Why is this important? It says when we cross the boundaries of the “real world” into the game world, we live by completely different rules.
“Bernard Suits discusses the game of Golf: ‘Suppose I make it my purpose to get a small round object into a hole in the ground as efficiently as possible. Placing it in the hole with my hand would be a natural means to adopt. But surely I would not take a stick with a piece of metal on one end of it, walk three or four hundred yards away from the hole, and then attempt to propel the ball into the hole with the stick. That would not be technically intelligent. But such an undertaking is an extremely popular game, and the foregoing way of describing it evidently shows how games differ from technical activities.’”
2. The Play Taxonomy
Or why toys aren’t games.
From Chris Crawford. Read more http://www.erasmatazz.com/library/the-journal-of-computer/jcgd-volume-4/my-definition-of-game.html
This has led to endless debates about whether Minecraft is a toy or a game. Good times!
3. Bartle’s Player Types
Richard Bartle studied massively multiplayer game spaces, and discovered that different players enjoyed the games for different reasons. This model has been used and misused by gamification experts and game designers alike. Both the axis and the types are contextual to the game. To translate it to other contexts, it’s critical to consider how those contexts are different. For example, Amy Jo Kim does an excellent job recontextualizing it to social games in the Social Action Matrix.
The original HEARTS, CLUBS, DIAMONDS, SPADES: PLAYERS WHO SUIT MUDS should be read before the many, many, many dance remixes.
4. Core Loops
This approach came into prominence with the rise to Free to Play games. F2P relies on getting players to return to the game again and again; deepening in the commitment in order to convert the engagement into revenue. The core loop is designed to keep people playing. It has obvious applications in other contexts such as websites and mobile apps (which have notorious low second-time open rates.)
My favorite article about Loops (and arcs, which is the other common game structure) is from Daniel Cook’s Lost Garden.
I wrote an article on Flow, Mastery and Ease of Use, so I’ll just point you at that. If it’s too long, there is always Wikipedia.
tl;dr for fun to happen things can’t be too hard or too easy.
6. The Player’s Journey
This idea suggests that over time, players wish to assume different roles and partake in different activities.
7. Formal Elements of Game Design
From Tracy Fullerton’s Game Design Workshop. (and there is SO MUCH in this book you should go buy it now.)
The formal elements have proven over and over to be a useful game design and analysis tool. The elements are to game designer what anatomy is to doctors.
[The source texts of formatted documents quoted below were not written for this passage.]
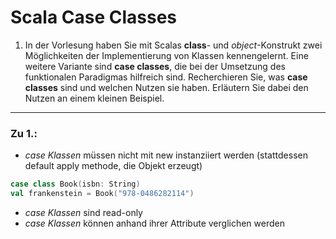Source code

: # Scala Case Classes
1. In der Vorlesung haben Sie mit Scalas **class**- und _object_-Konstrukt zwei Möglichkeiten der Implementierung von Klassen kennengelernt. Eine weitere Variante sind **case classes**, die bei der Umsetzung des funktionalen Paradigmas hilfreich sind. Recherchieren Sie, was **case classes** sind und welchen Nutzen sie haben. Erläutern Sie dabei den Nutzen an einem kleinen Beispiel.
---
### Zu 1.:
- _case Klassen_ müssen nicht mit new instanziiert werden (stattdessen default apply methode, die Objekt erzeugt)
```scala
case class Book(isbn: String)
val frankenstein = Book("978-0486282114")
```
- _case Klassen_ sind read-only
- _case Klassen_ können anhand ihrer Attribute verglichen werden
Of particular usefulness are Players and Outcomes.
7a. Player Configurations.
Think beyond the obvious.
An aspect of the formal elements that ends up neatly defining game genres.
- Forbidden act
- Capture (territory)
The MDA framework was documented in the paper MDA: A Formal Approach to Game Design and Game Research. MDA stands for Mechanics, Dynamics and Aesthetics. It postulates that when you combine game Mechanics (rules and other game atoms), that interaction creates Dynamics (arguably, a “game”) which results in Aesthetics (experience). Designers consider Mechanics and how they create dynamics, but the player experiences and thus owns the Aesthetic. The emergent nature of this theory is often overlooked/misunderstood.
My BIG takeaway from this theory is that games are essentially unknowable until they are played. And that playtesting is vital to know what the heck you just made and if it is actually “fun.”
The theory also brings with it a taxonomy of kinds of fun. Man, game designers LOVE taxonomies.
Game as sense-pleasure (For example, skiing or driving the 92 way too fast. Any ios game that leverages the accelerometer. Arguably Monument Valley.)
Game as make-believe (I am a hobbit! or a fashion designer!)
Game as unfolding story (What will happen next???)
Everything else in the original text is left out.